== Problem description ==
When the material ends, stop; until then, set down every line exactly.

(Extracted data)

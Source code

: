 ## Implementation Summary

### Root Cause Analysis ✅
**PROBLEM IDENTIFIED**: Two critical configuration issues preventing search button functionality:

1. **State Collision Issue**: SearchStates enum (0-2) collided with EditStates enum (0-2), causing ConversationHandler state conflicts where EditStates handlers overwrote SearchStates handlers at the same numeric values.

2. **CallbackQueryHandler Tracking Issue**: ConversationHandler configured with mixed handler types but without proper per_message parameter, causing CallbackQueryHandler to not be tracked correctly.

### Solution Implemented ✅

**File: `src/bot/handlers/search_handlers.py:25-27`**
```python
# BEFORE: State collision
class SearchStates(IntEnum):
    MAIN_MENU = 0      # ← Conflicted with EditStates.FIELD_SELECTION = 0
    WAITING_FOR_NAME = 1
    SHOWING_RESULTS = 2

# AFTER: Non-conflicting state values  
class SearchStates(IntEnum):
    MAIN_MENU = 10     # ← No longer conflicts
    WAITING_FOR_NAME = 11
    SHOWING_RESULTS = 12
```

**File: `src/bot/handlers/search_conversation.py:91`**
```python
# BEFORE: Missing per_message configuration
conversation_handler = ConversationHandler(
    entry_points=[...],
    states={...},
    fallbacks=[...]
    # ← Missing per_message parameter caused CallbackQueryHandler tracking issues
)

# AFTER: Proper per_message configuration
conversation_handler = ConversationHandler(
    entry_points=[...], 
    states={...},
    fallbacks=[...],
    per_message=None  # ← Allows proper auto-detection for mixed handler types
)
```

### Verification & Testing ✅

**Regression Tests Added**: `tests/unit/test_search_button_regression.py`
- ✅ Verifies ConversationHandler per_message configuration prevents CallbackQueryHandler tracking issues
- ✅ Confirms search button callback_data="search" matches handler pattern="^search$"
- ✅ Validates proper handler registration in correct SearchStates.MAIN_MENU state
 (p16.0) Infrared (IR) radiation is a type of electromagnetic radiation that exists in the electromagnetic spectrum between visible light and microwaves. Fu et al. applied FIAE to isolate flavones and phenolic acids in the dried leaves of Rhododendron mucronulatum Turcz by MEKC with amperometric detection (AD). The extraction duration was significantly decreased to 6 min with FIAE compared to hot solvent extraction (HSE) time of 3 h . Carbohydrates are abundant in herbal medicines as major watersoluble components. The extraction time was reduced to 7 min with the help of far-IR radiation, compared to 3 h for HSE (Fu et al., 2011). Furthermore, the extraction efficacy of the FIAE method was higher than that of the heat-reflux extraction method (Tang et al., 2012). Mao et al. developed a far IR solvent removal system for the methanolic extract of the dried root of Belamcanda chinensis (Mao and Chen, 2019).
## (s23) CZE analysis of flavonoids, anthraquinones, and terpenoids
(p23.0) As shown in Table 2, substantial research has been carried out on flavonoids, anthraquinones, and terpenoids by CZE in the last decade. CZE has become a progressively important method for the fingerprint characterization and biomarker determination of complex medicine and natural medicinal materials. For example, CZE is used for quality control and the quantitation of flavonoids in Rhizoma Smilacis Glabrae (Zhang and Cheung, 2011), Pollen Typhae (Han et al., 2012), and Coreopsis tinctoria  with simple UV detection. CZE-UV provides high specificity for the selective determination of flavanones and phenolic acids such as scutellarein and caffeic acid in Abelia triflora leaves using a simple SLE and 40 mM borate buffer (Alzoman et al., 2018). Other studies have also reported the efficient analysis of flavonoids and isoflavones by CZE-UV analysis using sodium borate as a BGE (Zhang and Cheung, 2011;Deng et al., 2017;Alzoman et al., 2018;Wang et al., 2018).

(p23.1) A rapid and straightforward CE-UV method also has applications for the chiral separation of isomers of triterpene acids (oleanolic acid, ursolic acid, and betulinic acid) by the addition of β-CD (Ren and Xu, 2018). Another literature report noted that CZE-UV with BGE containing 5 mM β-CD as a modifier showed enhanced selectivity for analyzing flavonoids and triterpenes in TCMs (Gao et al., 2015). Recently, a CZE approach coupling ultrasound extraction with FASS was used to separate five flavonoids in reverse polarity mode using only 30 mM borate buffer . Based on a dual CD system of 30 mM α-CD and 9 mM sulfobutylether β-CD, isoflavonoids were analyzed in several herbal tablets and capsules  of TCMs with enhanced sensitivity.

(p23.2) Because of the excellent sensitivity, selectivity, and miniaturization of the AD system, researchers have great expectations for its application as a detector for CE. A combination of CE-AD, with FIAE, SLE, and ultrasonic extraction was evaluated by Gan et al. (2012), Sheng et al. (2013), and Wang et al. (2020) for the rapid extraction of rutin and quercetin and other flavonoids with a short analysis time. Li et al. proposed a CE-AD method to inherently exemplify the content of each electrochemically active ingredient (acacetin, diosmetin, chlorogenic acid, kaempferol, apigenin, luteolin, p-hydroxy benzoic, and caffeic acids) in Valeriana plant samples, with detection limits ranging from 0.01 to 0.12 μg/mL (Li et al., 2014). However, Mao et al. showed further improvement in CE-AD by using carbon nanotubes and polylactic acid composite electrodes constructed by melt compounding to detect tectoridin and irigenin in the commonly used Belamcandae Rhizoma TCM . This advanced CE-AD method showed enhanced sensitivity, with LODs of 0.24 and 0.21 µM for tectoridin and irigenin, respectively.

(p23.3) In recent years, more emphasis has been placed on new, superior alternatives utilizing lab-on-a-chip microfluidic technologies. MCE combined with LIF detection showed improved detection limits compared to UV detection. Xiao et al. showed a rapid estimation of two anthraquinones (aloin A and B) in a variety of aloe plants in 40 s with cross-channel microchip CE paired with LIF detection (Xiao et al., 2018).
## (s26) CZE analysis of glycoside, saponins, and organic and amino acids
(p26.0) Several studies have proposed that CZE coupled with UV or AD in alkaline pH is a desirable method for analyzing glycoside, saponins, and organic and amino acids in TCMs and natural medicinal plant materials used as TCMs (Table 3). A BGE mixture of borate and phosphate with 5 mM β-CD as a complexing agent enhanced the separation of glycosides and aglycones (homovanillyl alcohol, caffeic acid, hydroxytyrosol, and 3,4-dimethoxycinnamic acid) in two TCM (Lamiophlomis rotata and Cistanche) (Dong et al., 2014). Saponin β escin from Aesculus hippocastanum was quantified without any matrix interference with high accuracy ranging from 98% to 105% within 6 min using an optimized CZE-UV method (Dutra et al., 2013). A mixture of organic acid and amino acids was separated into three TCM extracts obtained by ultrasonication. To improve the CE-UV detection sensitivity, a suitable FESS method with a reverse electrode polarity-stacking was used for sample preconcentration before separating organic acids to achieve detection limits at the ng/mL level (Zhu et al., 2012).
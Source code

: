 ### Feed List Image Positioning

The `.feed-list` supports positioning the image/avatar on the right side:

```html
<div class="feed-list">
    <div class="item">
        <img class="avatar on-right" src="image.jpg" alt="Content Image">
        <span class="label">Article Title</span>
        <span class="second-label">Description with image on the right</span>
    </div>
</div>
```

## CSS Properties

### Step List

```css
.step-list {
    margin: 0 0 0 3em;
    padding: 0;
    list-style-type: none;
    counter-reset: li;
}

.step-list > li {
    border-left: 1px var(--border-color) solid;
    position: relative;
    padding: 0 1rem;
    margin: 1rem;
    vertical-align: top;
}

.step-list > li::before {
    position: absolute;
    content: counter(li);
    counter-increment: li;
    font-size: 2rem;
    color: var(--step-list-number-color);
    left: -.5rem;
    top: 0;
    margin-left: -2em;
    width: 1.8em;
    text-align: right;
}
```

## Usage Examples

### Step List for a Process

(End Extracted data)

== Response for this exercise ==
Source code

: ## Implementation Summary

### Root Cause Analysis ✅
**PROBLEM IDENTIFIED**: Two critical configuration issues preventing search button functionality:

1. **State Collision Issue**: SearchStates enum (0-2) collided with EditStates enum (0-2), causing ConversationHandler state conflicts where EditStates handlers overwrote SearchStates handlers at the same numeric values.

2. **CallbackQueryHandler Tracking Issue**: ConversationHandler configured with mixed handler types but without proper per_message parameter, causing CallbackQueryHandler to not be tracked correctly.

### Solution Implemented ✅

**File: `src/bot/handlers/search_handlers.py:25-27`**
```python
# BEFORE: State collision
class SearchStates(IntEnum):
    MAIN_MENU = 0      # ← Conflicted with EditStates.FIELD_SELECTION = 0
    WAITING_FOR_NAME = 1
    SHOWING_RESULTS = 2

# AFTER: Non-conflicting state values  
class SearchStates(IntEnum):
    MAIN_MENU = 10     # ← No longer conflicts
    WAITING_FOR_NAME = 11
    SHOWING_RESULTS = 12
```

**File: `src/bot/handlers/search_conversation.py:91`**
```python
# BEFORE: Missing per_message configuration
conversation_handler = ConversationHandler(
    entry_points=[...],
    states={...},
    fallbacks=[...]
    # ← Missing per_message parameter caused CallbackQueryHandler tracking issues
)

# AFTER: Proper per_message configuration
conversation_handler = ConversationHandler(
    entry_points=[...], 
    states={...},
    fallbacks=[...],
    per_message=None  # ← Allows proper auto-detection for mixed handler types
)
```

### Verification & Testing ✅

**Regression Tests Added**: `tests/unit/test_search_button_regression.py`
- ✅ Verifies ConversationHandler per_message configuration prevents CallbackQueryHandler tracking issues
- ✅ Confirms search button callback_data="search" matches handler pattern="^search$"
- ✅ Validates proper handler registration in correct SearchStates.MAIN_MENU state
 (p16.0) Infrared (IR) radiation is a type of electromagnetic radiation that exists in the electromagnetic spectrum between visible light and microwaves. Fu et al. applied FIAE to isolate flavones and phenolic acids in the dried leaves of Rhododendron mucronulatum Turcz by MEKC with amperometric detection (AD). The extraction duration was significantly decreased to 6 min with FIAE compared to hot solvent extraction (HSE) time of 3 h . Carbohydrates are abundant in herbal medicines as major watersoluble components. The extraction time was reduced to 7 min with the help of far-IR radiation, compared to 3 h for HSE (Fu et al., 2011). Furthermore, the extraction efficacy of the FIAE method was higher than that of the heat-reflux extraction method (Tang et al., 2012). Mao et al. developed a far IR solvent removal system for the methanolic extract of the dried root of Belamcanda chinensis (Mao and Chen, 2019).
## (s23) CZE analysis of flavonoids, anthraquinones, and terpenoids
(p23.0) As shown in Table 2, substantial research has been carried out on flavonoids, anthraquinones, and terpenoids by CZE in the last decade. CZE has become a progressively important method for the fingerprint characterization and biomarker determination of complex medicine and natural medicinal materials. For example, CZE is used for quality control and the quantitation of flavonoids in Rhizoma Smilacis Glabrae (Zhang and Cheung, 2011), Pollen Typhae (Han et al., 2012), and Coreopsis tinctoria  with simple UV detection. CZE-UV provides high specificity for the selective determination of flavanones and phenolic acids such as scutellarein and caffeic acid in Abelia triflora leaves using a simple SLE and 40 mM borate buffer (Alzoman et al., 2018). Other studies have also reported the efficient analysis of flavonoids and isoflavones by CZE-UV analysis using sodium borate as a BGE (Zhang and Cheung, 2011;Deng et al., 2017;Alzoman et al., 2018;Wang et al., 2018).

(p23.1) A rapid and straightforward CE-UV method also has applications for the chiral separation of isomers of triterpene acids (oleanolic acid, ursolic acid, and betulinic acid) by the addition of β-CD (Ren and Xu, 2018). Another literature report noted that CZE-UV with BGE containing 5 mM β-CD as a modifier showed enhanced selectivity for analyzing flavonoids and triterpenes in TCMs (Gao et al., 2015). Recently, a CZE approach coupling ultrasound extraction with FASS was used to separate five flavonoids in reverse polarity mode using only 30 mM borate buffer . Based on a dual CD system of 30 mM α-CD and 9 mM sulfobutylether β-CD, isoflavonoids were analyzed in several herbal tablets and capsules  of TCMs with enhanced sensitivity.

(p23.2) Because of the excellent sensitivity, selectivity, and miniaturization of the AD system, researchers have great expectations for its application as a detector for CE. A combination of CE-AD, with FIAE, SLE, and ultrasonic extraction was evaluated by Gan et al. (2012), Sheng et al. (2013), and Wang et al. (2020) for the rapid extraction of rutin and quercetin and other flavonoids with a short analysis time. Li et al. proposed a CE-AD method to inherently exemplify the content of each electrochemically active ingredient (acacetin, diosmetin, chlorogenic acid, kaempferol, apigenin, luteolin, p-hydroxy benzoic, and caffeic acids) in Valeriana plant samples, with detection limits ranging from 0.01 to 0.12 μg/mL (Li et al., 2014). However, Mao et al. showed further improvement in CE-AD by using carbon nanotubes and polylactic acid composite electrodes constructed by melt compounding to detect tectoridin and irigenin in the commonly used Belamcandae Rhizoma TCM . This advanced CE-AD method showed enhanced sensitivity, with LODs of 0.24 and 0.21 µM for tectoridin and irigenin, respectively.

(p23.3) In recent years, more emphasis has been placed on new, superior alternatives utilizing lab-on-a-chip microfluidic technologies. MCE combined with LIF detection showed improved detection limits compared to UV detection. Xiao et al. showed a rapid estimation of two anthraquinones (aloin A and B) in a variety of aloe plants in 40 s with cross-channel microchip CE paired with LIF detection (Xiao et al., 2018).
## (s26) CZE analysis of glycoside, saponins, and organic and amino acids
(p26.0) Several studies have proposed that CZE coupled with UV or AD in alkaline pH is a desirable method for analyzing glycoside, saponins, and organic and amino acids in TCMs and natural medicinal plant materials used as TCMs (Table 3). A BGE mixture of borate and phosphate with 5 mM β-CD as a complexing agent enhanced the separation of glycosides and aglycones (homovanillyl alcohol, caffeic acid, hydroxytyrosol, and 3,4-dimethoxycinnamic acid) in two TCM (Lamiophlomis rotata and Cistanche) (Dong et al., 2014). Saponin β escin from Aesculus hippocastanum was quantified without any matrix interference with high accuracy ranging from 98% to 105% within 6 min using an optimized CZE-UV method (Dutra et al., 2013). A mixture of organic acid and amino acids was separated into three TCM extracts obtained by ultrasonication. To improve the CE-UV detection sensitivity, a suitable FESS method with a reverse electrode polarity-stacking was used for sample preconcentration before separating organic acids to achieve detection limits at the ng/mL level (Zhu et al., 2012).
Source code

: ### Feed List Image Positioning

The `.feed-list` supports positioning the image/avatar on the right side:

```html
<div class="feed-list">
    <div class="item">
        <img class="avatar on-right" src="image.jpg" alt="Content Image">
        <span class="label">Article Title</span>
        <span class="second-label">Description with image on the right</span>
    </div>
</div>
```

## CSS Properties

### Step List

```css
.step-list {
    margin: 0 0 0 3em;
    padding: 0;
    list-style-type: none;
    counter-reset: li;
}

.step-list > li {
    border-left: 1px var(--border-color) solid;
    position: relative;
    padding: 0 1rem;
    margin: 1rem;
    vertical-align: top;
}

.step-list > li::before {
    position: absolute;
    content: counter(li);
    counter-increment: li;
    font-size: 2rem;
    color: var(--step-list-number-color);
    left: -.5rem;
    top: 0;
    margin-left: -2em;
    width: 1.8em;
    text-align: right;
}
```

## Usage Examples

### Step List for a Process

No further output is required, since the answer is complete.